It is difficult to argue the case that the clause is unduly harsh on the tobacco industry because that is not the most sympathetic of causes. We will not often see senior politicians in open-necked shirts visiting cigarette factories, saying what a marvellous job they are doing for the British economy. Along with nearly all my colleagues, I am a non-smoker. It is certainly true that the lawyers here outnumber the smokers, on these Benches at least. It is not very often that the tobacco industry is treated particularly sympathetically by politicians. The only instance I can think of in recent years was in 1997 when Formula 1 was exempted from the ban on tobacco advertising, but we know that particular circumstances were involved in that case.

My hon. Friend the Member for Rugby and Kenilworth (Jeremy Wright) made several good points about the difficulties that exist in the clause. It is worth dwelling on them, not so much from the point of view of the tobacco industry, but from the Government’s point of view and that of Her Majesty’s Revenue and Customs. There are one or two circumstances where  there must be some concern as to whether everything in the clause will be enforceable.

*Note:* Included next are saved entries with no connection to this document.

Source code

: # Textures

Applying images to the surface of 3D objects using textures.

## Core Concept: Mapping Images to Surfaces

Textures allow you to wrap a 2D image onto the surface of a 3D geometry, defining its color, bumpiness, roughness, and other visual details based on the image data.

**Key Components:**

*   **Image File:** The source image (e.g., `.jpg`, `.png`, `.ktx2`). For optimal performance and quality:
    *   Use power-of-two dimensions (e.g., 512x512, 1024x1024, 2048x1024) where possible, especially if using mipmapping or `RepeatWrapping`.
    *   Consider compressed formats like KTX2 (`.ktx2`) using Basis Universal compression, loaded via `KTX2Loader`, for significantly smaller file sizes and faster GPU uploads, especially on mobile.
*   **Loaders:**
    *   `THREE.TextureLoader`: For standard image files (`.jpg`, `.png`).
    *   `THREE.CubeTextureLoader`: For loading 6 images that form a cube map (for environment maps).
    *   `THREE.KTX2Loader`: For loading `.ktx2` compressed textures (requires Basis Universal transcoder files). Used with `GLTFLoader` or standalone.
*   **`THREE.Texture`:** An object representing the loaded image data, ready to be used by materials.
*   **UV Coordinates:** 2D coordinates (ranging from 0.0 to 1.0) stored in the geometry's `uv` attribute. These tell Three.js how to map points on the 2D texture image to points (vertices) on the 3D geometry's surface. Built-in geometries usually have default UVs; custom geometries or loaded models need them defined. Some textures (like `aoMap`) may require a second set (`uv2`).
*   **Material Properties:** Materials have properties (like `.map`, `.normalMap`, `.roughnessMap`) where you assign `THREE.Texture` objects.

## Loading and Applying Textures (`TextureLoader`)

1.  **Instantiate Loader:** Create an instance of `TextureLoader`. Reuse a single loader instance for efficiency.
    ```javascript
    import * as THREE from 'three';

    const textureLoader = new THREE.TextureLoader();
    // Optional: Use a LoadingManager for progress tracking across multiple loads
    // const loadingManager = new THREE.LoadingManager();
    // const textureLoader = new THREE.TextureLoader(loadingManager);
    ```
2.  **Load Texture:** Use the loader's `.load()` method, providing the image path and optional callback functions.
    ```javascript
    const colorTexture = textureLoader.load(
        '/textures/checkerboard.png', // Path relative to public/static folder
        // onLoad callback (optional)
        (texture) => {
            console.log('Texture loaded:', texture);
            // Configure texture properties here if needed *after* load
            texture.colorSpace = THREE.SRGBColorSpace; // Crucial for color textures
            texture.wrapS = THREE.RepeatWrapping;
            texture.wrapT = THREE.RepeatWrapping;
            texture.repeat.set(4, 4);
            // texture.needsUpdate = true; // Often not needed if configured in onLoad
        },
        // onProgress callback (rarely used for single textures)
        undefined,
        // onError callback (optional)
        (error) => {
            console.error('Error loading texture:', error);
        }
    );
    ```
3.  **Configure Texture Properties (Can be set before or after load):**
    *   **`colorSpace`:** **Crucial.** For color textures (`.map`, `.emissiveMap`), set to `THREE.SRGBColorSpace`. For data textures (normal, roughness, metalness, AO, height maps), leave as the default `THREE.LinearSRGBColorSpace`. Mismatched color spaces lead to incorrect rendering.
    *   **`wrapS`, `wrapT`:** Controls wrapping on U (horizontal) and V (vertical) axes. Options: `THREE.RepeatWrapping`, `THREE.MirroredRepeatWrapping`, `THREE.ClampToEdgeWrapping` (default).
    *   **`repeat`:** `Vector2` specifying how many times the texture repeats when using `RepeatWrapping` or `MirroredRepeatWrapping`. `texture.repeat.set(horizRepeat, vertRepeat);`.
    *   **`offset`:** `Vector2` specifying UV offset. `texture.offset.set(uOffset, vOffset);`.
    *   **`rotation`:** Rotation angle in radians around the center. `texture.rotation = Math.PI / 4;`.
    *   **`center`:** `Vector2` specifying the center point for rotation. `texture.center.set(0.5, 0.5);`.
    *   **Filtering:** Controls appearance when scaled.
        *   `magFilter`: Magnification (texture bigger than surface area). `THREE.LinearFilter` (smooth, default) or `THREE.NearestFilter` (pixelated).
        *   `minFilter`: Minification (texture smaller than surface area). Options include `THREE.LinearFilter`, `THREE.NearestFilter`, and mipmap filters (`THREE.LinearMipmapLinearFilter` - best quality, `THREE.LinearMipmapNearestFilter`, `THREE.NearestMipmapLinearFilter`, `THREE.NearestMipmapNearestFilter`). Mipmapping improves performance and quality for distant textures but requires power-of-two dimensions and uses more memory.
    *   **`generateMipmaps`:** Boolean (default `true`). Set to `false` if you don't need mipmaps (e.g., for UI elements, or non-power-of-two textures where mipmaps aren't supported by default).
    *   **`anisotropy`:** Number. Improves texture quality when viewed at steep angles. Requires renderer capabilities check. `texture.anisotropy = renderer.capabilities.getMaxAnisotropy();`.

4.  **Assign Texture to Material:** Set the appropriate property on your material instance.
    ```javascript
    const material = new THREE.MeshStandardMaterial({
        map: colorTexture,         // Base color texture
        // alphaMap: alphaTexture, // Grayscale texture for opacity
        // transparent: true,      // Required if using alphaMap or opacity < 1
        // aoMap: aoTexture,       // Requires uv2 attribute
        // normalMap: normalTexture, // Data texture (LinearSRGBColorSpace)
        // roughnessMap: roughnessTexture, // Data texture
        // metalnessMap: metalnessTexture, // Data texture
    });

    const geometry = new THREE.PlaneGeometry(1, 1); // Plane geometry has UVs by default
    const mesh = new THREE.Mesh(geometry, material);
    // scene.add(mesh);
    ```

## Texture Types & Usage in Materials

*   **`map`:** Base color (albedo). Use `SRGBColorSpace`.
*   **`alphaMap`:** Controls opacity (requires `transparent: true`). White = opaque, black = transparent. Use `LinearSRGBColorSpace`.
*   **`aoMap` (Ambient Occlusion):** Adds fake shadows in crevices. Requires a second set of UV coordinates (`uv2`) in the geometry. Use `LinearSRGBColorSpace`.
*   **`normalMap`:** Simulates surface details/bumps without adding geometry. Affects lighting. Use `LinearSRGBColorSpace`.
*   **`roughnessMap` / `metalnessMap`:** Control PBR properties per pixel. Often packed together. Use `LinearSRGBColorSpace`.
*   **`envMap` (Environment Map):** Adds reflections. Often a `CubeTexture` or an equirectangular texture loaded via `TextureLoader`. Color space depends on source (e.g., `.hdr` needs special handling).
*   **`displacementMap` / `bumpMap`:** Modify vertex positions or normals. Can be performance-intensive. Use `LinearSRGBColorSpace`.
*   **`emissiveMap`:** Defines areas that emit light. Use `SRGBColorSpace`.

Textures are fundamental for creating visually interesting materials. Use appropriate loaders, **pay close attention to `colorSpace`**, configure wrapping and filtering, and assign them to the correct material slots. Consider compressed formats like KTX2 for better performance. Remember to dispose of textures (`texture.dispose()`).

My hon. Friend raised the point earlier regarding the degree of uncertainty that must exist when determining the intention of the purchaser of the cigarettes. It is difficult to test the intention of that individual or that entity: in some circumstances it may be clear, but in others it will not be. Therefore, there is a fundamental uncertainty in the law. One questions whether the provisions might be vulnerable to a challenge under human rights legislation, and I would be interested to hear the Financial Secretary’s views on that point.

A second area of potential concern relates to the£5 million fine. The procedures set out in clause 2 are more of an administrative nature than a criminal one, and there may be concerns that problems will exist under human rights legislation as a consequence.

I am also slightly concerned about the broader issue of the way in which the Government increasingly use private businesses to perform the role of policeman. There may be a good reason for doing it. A private business, such as the tobacco industry, may be in a stronger position to regulate smuggling than the law enforcement authorities. However, that increasingly places great regulatory burdens upon private business, and has one or two other potential dangers. The police are democratically accountable, although not as democratically accountable as some of us would like, but none the less an accountability mechanism exists. However, no such mechanism exists for a business in the way that it enforces rules.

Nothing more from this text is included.